EXHIBIT 10(e)(25)

2014 Executive Long-Term Incentive Program (“2014 E-LTIP”)

Under the 2014 E-LTIP, executive officers of the Company are eligible to receive
performance shares based on certain performance measures established by the
Compensation Committee of the Board of Directors (the “Committee”).

The performance elements and corresponding weightings for the 2014 E-LTIP are:

(i) (50%) Adjusted Earnings per Share (EPS): Diluted Earnings per Share from
Continuing Operations as reported in the Company’s audited consolidated
financial statements, as adjusted annually on an after-tax basis for the
following discretely disclosed (in either Management’s Discussion and
Analysis/MD&A or the footnotes to the financial statements) items (on an
individual, or in the aggregate, basis per item and subject to monetary
thresholds as noted): amortization of acquisition-related intangibles;
restructuring and related costs (amounts in excess of $75 million); non-cash
write-offs or impairments, except for assets acquired within the past 3 years of
the balance sheet date (if equal to or greater than $25 million); gains/(losses)
resulting from acts of war, terrorism or natural disasters (if equal to or
greater than $50 million pre-tax); items individually identified within Other
Expenses, net, (except for interest, currency and asset sales) and in an amount
equal to or greater than $25 million. If any such item qualifies for separate
line item disclosure on the face of the consolidated statement of income in
accordance with Generally Accepted Accounting Principles consistently applied,
then such item will also warrant adjustment; gains/(losses) from the settlement
of tax audits or changes in enacted tax law (if equal to or greater than $30
million); our share of after-tax effects of the above items incurred by
Fuji-Xerox (if our share is equal to or greater than $10 million).

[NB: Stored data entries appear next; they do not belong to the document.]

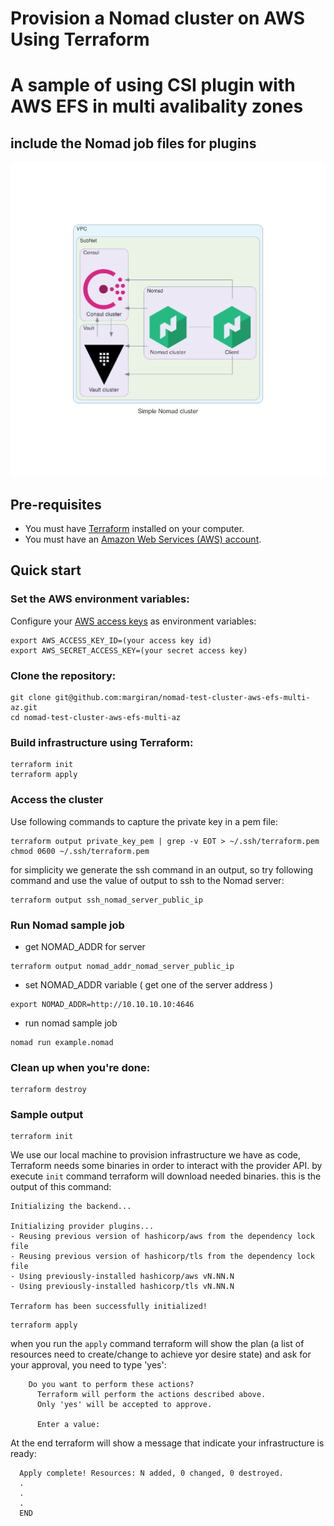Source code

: # Provision a Nomad cluster on AWS Using Terraform
# A sample of using CSI plugin with AWS EFS in multi avalibality zones
## include the Nomad job files for plugins 
![datacenter image](https://github.com/margiran/nomad-test-cluster-aws-efs-multi-az/blob/main/diagram/simple_nomad_cluster.png)

## Pre-requisites

* You must have [Terraform](https://www.terraform.io/downloads) installed on your computer. 
* You must have an [Amazon Web Services (AWS) account](http://aws.amazon.com/).


## Quick start

### Set the AWS environment variables:

Configure your [AWS access 
keys](http://docs.aws.amazon.com/general/latest/gr/aws-sec-cred-types.html#access-keys-and-secret-access-keys) as 
environment variables:
```
export AWS_ACCESS_KEY_ID=(your access key id)
export AWS_SECRET_ACCESS_KEY=(your secret access key)
```

### Clone the repository:

```
git clone git@github.com:margiran/nomad-test-cluster-aws-efs-multi-az.git
cd nomad-test-cluster-aws-efs-multi-az
```
### Build infrastructure using Terraform:

```
terraform init
terraform apply
```
### Access the cluster

Use following commands to capture the private key in a pem file:

```
terraform output private_key_pem | grep -v EOT > ~/.ssh/terraform.pem
chmod 0600 ~/.ssh/terraform.pem
```

for simplicity we generate the ssh command in an output, so try following command and use the value of output to ssh to the Nomad server:

```
terraform output ssh_nomad_server_public_ip
```

### Run Nomad sample job

- get NOMAD_ADDR for server 

```
terraform output nomad_addr_nomad_server_public_ip
```

- set NOMAD_ADDR variable ( get one of the server address )

```
export NOMAD_ADDR=http://10.10.10.10:4646
```

- run nomad sample job

```
nomad run example.nomad
```

### Clean up when you're done:

```
terraform destroy
```

### Sample output

```
terraform init
```

We use our local machine to provision infrastructure we have as code, Terraform needs some binaries in order to interact with the provider API. by execute `init` command terraform will download needed binaries. 
this is the output of this command:

    Initializing the backend...

    Initializing provider plugins...
    - Reusing previous version of hashicorp/aws from the dependency lock file
    - Reusing previous version of hashicorp/tls from the dependency lock file
    - Using previously-installed hashicorp/aws vN.NN.N
    - Using previously-installed hashicorp/tls vN.NN.N

    Terraform has been successfully initialized!

```
terraform apply
```

when you run the `apply` command terraform will show the plan (a list of resources need to create/change to achieve yor desire state) and ask for your approval, you need to type 'yes':
```
    Do you want to perform these actions?
      Terraform will perform the actions described above.
      Only 'yes' will be accepted to approve.

      Enter a value:  
```

At the end terraform will show a message that indicate your infrastructure is ready:
```
  Apply complete! Resources: N added, 0 changed, 0 destroyed.
  .
  .
  .
  END
```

(ii) (20%) Adjusted Operating Cash Flow: Net Cash provided by (used for)
Operating Activities as reported in the Company’s audited consolidated financial
statements, as adjusted annually for the following items: with the exception of
cash payments for restructurings, cash flow impacts (inflows and outflows)
resulting from the EPS adjustments as identified above, regardless of whether
the cash flow impact and the EPS impact are in the same fiscal year; cash
payments for restructurings in excess of the amount reported as current
restructuring reserves in the preceding year’s Annual Report.

(iii) (30%) Revenue Growth: Revenue growth adjusted annually to (1) exclude the
impact of changes in the translation of foreign currencies into U.S. dollars and
(2) exclude the impacts of individual acquisitions/divestitures when such
impacts are disclosed on an individual basis in either the Company’s
consolidated financial statements or MD&A.

EPS, Operating Cash Flow and Revenue Growth will be adjusted for the (1) impacts
of any individual acquisition/divestiture in excess of $750 million
purchase/sale price and (2) effects of a change in accounting principle as
identified within the Company’s consolidated financial statements or MD&A.

Any other items approved by the Committee for adjustment of the above metrics
will be considered a modification of the award.